Everyone thinks she’s great, except her. :(

Interestingly, the fact that people think she’s so amazing makes her feel even worse because in the middle of all their respect, gratitude and adoration, she feels like she’s constantly hiding the real her. You know: the crappy, stupid, talentless her. The fake that they don’t really know. Sad huh?

And very common.

Not Weird, Normal

Today, I’m here to tell you that the self-doubt you feel is normal. The feeling of being a fake is normal. Making mistakes is normal. Being flawed is normal. And, being criticised is normal (I should know). While I receive lots of positive feedback via this site, I also receive at least one scathing email each day telling me what a %$#*% I am. If, from today, I only wrote a post on my criticism-free days, this would be the last thing you would ever read here.

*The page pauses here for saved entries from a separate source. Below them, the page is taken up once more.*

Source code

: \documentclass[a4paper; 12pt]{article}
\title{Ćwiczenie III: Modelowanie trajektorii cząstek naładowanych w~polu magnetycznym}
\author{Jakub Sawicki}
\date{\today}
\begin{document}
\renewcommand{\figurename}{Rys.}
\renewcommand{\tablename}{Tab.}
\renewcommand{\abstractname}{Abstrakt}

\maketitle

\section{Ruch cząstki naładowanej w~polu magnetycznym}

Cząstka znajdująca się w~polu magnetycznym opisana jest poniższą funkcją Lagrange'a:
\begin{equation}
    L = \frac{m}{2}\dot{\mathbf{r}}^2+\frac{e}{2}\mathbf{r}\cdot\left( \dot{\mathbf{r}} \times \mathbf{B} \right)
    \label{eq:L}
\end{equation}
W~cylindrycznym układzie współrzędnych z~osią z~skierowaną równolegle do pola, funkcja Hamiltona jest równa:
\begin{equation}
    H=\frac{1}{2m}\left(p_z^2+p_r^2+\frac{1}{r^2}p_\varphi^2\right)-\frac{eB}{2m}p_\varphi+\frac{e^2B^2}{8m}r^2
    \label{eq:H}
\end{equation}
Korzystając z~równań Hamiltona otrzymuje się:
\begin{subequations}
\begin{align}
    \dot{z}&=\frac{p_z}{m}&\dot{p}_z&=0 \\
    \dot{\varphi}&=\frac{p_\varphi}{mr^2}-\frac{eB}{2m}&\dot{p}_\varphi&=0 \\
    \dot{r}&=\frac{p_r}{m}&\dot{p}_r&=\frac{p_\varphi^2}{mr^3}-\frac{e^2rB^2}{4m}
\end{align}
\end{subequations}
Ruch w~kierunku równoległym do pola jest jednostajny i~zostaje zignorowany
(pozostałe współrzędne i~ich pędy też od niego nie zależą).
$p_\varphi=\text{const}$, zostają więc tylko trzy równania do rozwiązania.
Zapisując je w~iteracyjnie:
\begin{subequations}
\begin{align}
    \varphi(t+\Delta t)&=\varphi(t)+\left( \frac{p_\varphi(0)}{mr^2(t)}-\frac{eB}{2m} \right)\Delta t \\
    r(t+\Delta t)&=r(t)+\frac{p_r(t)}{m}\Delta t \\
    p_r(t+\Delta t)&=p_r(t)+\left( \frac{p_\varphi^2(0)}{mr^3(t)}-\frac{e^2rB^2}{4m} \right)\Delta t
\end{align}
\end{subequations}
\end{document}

So, in the middle of our self-doubt, the challenge for you and me is to recognise those feelings for what they are and what they aren’t. What they are, is feelings. Not facts. They are negative emotions. Limiting beliefs. One of the many manifestations of fear. What they aren’t, is you. Your potential. Your possibilities.

Your future.

It’s our job (me and you, that is) to ‘feel the fear and do it anyway’. It’s our job to not let those feelings determine our behaviours, sabotage our potential or waste any more of our precious time. If I were to wait until I had no issues, no flaws and no self-doubt, I’d never do anything, write anything, create anything or learn anything because fear would be running my life.

Mistakes = Lessons

Personally, I’d rather make a few mistakes, fall down a few times and look like a dick sometimes than be controlled by, or limited by, fear. The more mistakes I make, the more I’m having a go, the more I’m learning and the more I’m growing. Self-doubt is part of the human condition. It does not make you (or me) a freak. Acknowledge it for what it is (a lying, disempowering thief) and then do what needs to be done. Let go of your ego. Face your fears. Get uncomfortable.

And occasionally, be prepared to look like a dick. ;)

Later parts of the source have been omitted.